Instructions for the task » The response should contain all of the records, copied exactly, and none of the images.

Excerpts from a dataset
-- Opening Marker --

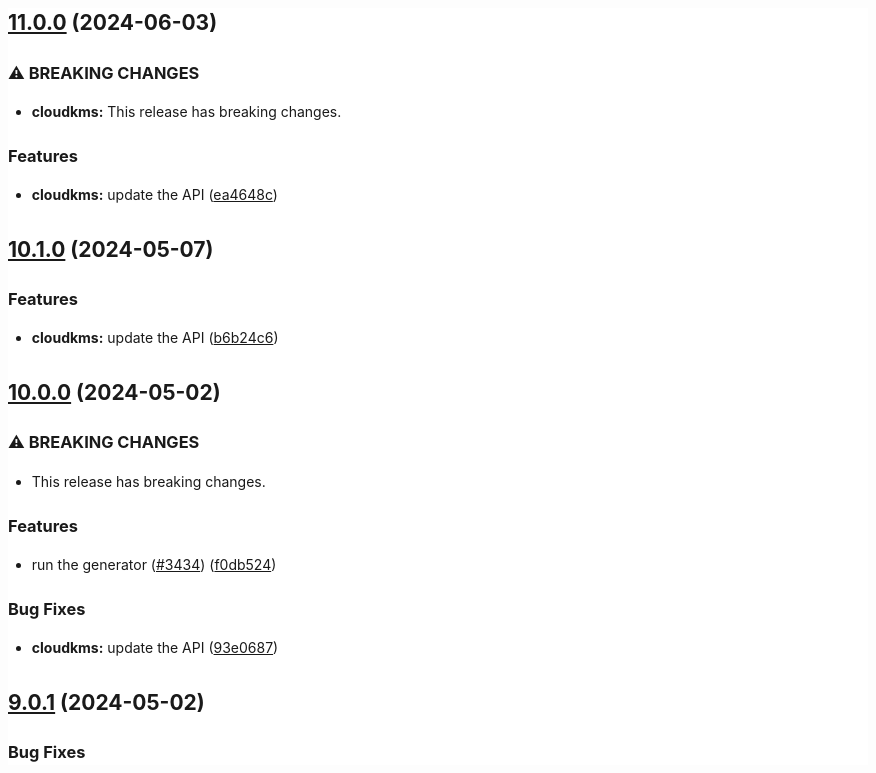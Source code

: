 ## [11.0.0](https://github.com/googleapis/google-api-nodejs-client/compare/cloudkms-v10.1.0...cloudkms-v11.0.0) (2024-06-03)


### ⚠ BREAKING CHANGES

* **cloudkms:** This release has breaking changes.

### Features

* **cloudkms:** update the API ([ea4648c](https://github.com/googleapis/google-api-nodejs-client/commit/ea4648c16e9612bacb21ed4628103e0dedd2ee13))

## [10.1.0](https://github.com/googleapis/google-api-nodejs-client/compare/cloudkms-v10.0.0...cloudkms-v10.1.0) (2024-05-07)


### Features

* **cloudkms:** update the API ([b6b24c6](https://github.com/googleapis/google-api-nodejs-client/commit/b6b24c645a6c0b1001d20298a72acfe0da38a754))

## [10.0.0](https://github.com/googleapis/google-api-nodejs-client/compare/cloudkms-v9.0.1...cloudkms-v10.0.0) (2024-05-02)


### ⚠ BREAKING CHANGES

* This release has breaking changes.

### Features

* run the generator ([#3434](https://github.com/googleapis/google-api-nodejs-client/issues/3434)) ([f0db524](https://github.com/googleapis/google-api-nodejs-client/commit/f0db524bb26f05cea3dec4c0ed66b496399e3857))


### Bug Fixes

* **cloudkms:** update the API ([93e0687](https://github.com/googleapis/google-api-nodejs-client/commit/93e06878abf84ad8b1df3f12ace0f067b1f25098))

## [9.0.1](https://github.com/googleapis/google-api-nodejs-client/compare/cloudkms-v9.0.0...cloudkms-v9.0.1) (2024-05-02)


### Bug Fixes
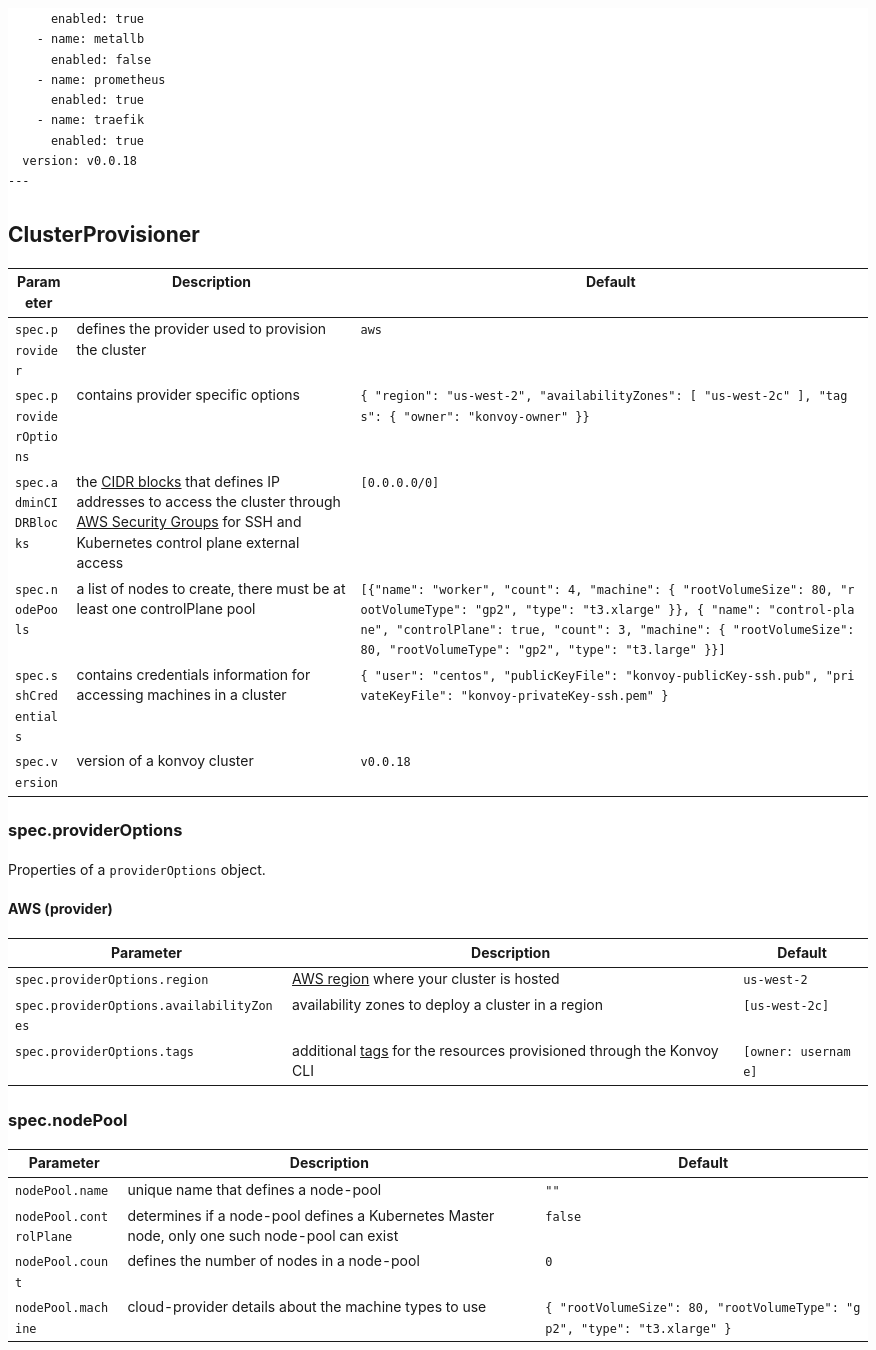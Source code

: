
 ```bash
      enabled: true
    - name: metallb
      enabled: false
    - name: prometheus
      enabled: true
    - name: traefik
      enabled: true
  version: v0.0.18
---
```

## ClusterProvisioner

| Parameter              | Description                                                             | Default       |
| ---------------------- | ----------------------------------------------------------------------- | ------------- |
| `spec.provider`        | defines the provider used to provision the cluster                      | `aws`         |
| `spec.providerOptions` | contains provider specific options                                      | `{ "region": "us-west-2", "availabilityZones": [ "us-west-2c" ], "tags": { "owner": "konvoy-owner" }}` |
| `spec.adminCIDRBlocks` | the [CIDR blocks](https://en.wikipedia.org/wiki/Classless_Inter-Domain_Routing#CIDR_blocks) that defines IP addresses to access the cluster through [AWS Security Groups](https://docs.aws.amazon.com/vpc/latest/userguide/VPC_SecurityGroups.html) for SSH and Kubernetes control plane external access | `[0.0.0.0/0]` |
| `spec.nodePools`       | a list of nodes to create, there must be at least one controlPlane pool | `[{"name": "worker", "count": 4, "machine": { "rootVolumeSize": 80, "rootVolumeType": "gp2", "type": "t3.xlarge" }}, { "name": "control-plane", "controlPlane": true, "count": 3, "machine": { "rootVolumeSize": 80, "rootVolumeType": "gp2", "type": "t3.large" }}]` |
| `spec.sshCredentials`  | contains credentials information for accessing machines in a cluster    | `{ "user": "centos", "publicKeyFile": "konvoy-publicKey-ssh.pub", "privateKeyFile": "konvoy-privateKey-ssh.pem" }` |
| `spec.version`         | version of a konvoy cluster                                             | `v0.0.18`     |

### spec.providerOptions

Properties of a `providerOptions` object.

#### AWS (provider)

| Parameter                                | Description                                                                                         | Default              |
| ---------------------------------------- | --------------------------------------------------------------------------------------------------- | -------------------- |
| `spec.providerOptions.region`            | [AWS region](https://docs.aws.amazon.com/general/latest/gr/rande.html) where your cluster is hosted |  `us-west-2`         |
| `spec.providerOptions.availabilityZones` | availability zones to deploy a cluster in a region                                                  | `[us-west-2c]`       |
| `spec.providerOptions.tags`              | additional [tags](https://docs.aws.amazon.com/AWSEC2/latest/UserGuide/Using_Tags.html) for the resources provisioned through the Konvoy CLI | `[owner: username]`  |

### spec.nodePool

| Parameter               | Description                                                                                   | Default   |
| ----------------------- | --------------------------------------------------------------------------------------------- | --------- |
| `nodePool.name`         | unique name that defines a node-pool                                                          | `""`      |
| `nodePool.controlPlane` | determines if a node-pool defines a Kubernetes Master node, only one such node-pool can exist | `false`   |
| `nodePool.count`        | defines the number of nodes in a node-pool                                                    | `0`       |
| `nodePool.machine`      | cloud-provider details about the machine types to use                                         | `{ "rootVolumeSize": 80, "rootVolumeType": "gp2", "type": "t3.xlarge" }` |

-- Closing Marker --

Solution »
Source code

: ## [11.0.0](https://github.com/googleapis/google-api-nodejs-client/compare/cloudkms-v10.1.0...cloudkms-v11.0.0) (2024-06-03)


### ⚠ BREAKING CHANGES

* **cloudkms:** This release has breaking changes.

### Features

* **cloudkms:** update the API ([ea4648c](https://github.com/googleapis/google-api-nodejs-client/commit/ea4648c16e9612bacb21ed4628103e0dedd2ee13))

## [10.1.0](https://github.com/googleapis/google-api-nodejs-client/compare/cloudkms-v10.0.0...cloudkms-v10.1.0) (2024-05-07)


### Features

* **cloudkms:** update the API ([b6b24c6](https://github.com/googleapis/google-api-nodejs-client/commit/b6b24c645a6c0b1001d20298a72acfe0da38a754))

## [10.0.0](https://github.com/googleapis/google-api-nodejs-client/compare/cloudkms-v9.0.1...cloudkms-v10.0.0) (2024-05-02)


### ⚠ BREAKING CHANGES

* This release has breaking changes.

### Features

* run the generator ([#3434](https://github.com/googleapis/google-api-nodejs-client/issues/3434)) ([f0db524](https://github.com/googleapis/google-api-nodejs-client/commit/f0db524bb26f05cea3dec4c0ed66b496399e3857))


### Bug Fixes

* **cloudkms:** update the API ([93e0687](https://github.com/googleapis/google-api-nodejs-client/commit/93e06878abf84ad8b1df3f12ace0f067b1f25098))

## [9.0.1](https://github.com/googleapis/google-api-nodejs-client/compare/cloudkms-v9.0.0...cloudkms-v9.0.1) (2024-05-02)


### Bug Fixes
Source code

:
 ```bash
      enabled: true
    - name: metallb
      enabled: false
    - name: prometheus
      enabled: true
    - name: traefik
      enabled: true
  version: v0.0.18
---
```

## ClusterProvisioner

| Parameter              | Description                                                             | Default       |
| ---------------------- | ----------------------------------------------------------------------- | ------------- |
| `spec.provider`        | defines the provider used to provision the cluster                      | `aws`         |
| `spec.providerOptions` | contains provider specific options                                      | `{ "region": "us-west-2", "availabilityZones": [ "us-west-2c" ], "tags": { "owner": "konvoy-owner" }}` |
| `spec.adminCIDRBlocks` | the [CIDR blocks](https://en.wikipedia.org/wiki/Classless_Inter-Domain_Routing#CIDR_blocks) that defines IP addresses to access the cluster through [AWS Security Groups](https://docs.aws.amazon.com/vpc/latest/userguide/VPC_SecurityGroups.html) for SSH and Kubernetes control plane external access | `[0.0.0.0/0]` |
| `spec.nodePools`       | a list of nodes to create, there must be at least one controlPlane pool | `[{"name": "worker", "count": 4, "machine": { "rootVolumeSize": 80, "rootVolumeType": "gp2", "type": "t3.xlarge" }}, { "name": "control-plane", "controlPlane": true, "count": 3, "machine": { "rootVolumeSize": 80, "rootVolumeType": "gp2", "type": "t3.large" }}]` |
| `spec.sshCredentials`  | contains credentials information for accessing machines in a cluster    | `{ "user": "centos", "publicKeyFile": "konvoy-publicKey-ssh.pub", "privateKeyFile": "konvoy-privateKey-ssh.pem" }` |
| `spec.version`         | version of a konvoy cluster                                             | `v0.0.18`     |

### spec.providerOptions

Properties of a `providerOptions` object.

#### AWS (provider)

| Parameter                                | Description                                                                                         | Default              |
| ---------------------------------------- | --------------------------------------------------------------------------------------------------- | -------------------- |
| `spec.providerOptions.region`            | [AWS region](https://docs.aws.amazon.com/general/latest/gr/rande.html) where your cluster is hosted |  `us-west-2`         |
| `spec.providerOptions.availabilityZones` | availability zones to deploy a cluster in a region                                                  | `[us-west-2c]`       |
| `spec.providerOptions.tags`              | additional [tags](https://docs.aws.amazon.com/AWSEC2/latest/UserGuide/Using_Tags.html) for the resources provisioned through the Konvoy CLI | `[owner: username]`  |

### spec.nodePool

| Parameter               | Description                                                                                   | Default   |
| ----------------------- | --------------------------------------------------------------------------------------------- | --------- |
| `nodePool.name`         | unique name that defines a node-pool                                                          | `""`      |
| `nodePool.controlPlane` | determines if a node-pool defines a Kubernetes Master node, only one such node-pool can exist | `false`   |
| `nodePool.count`        | defines the number of nodes in a node-pool                                                    | `0`       |
| `nodePool.machine`      | cloud-provider details about the machine types to use                                         | `{ "rootVolumeSize": 80, "rootVolumeType": "gp2", "type": "t3.xlarge" }` |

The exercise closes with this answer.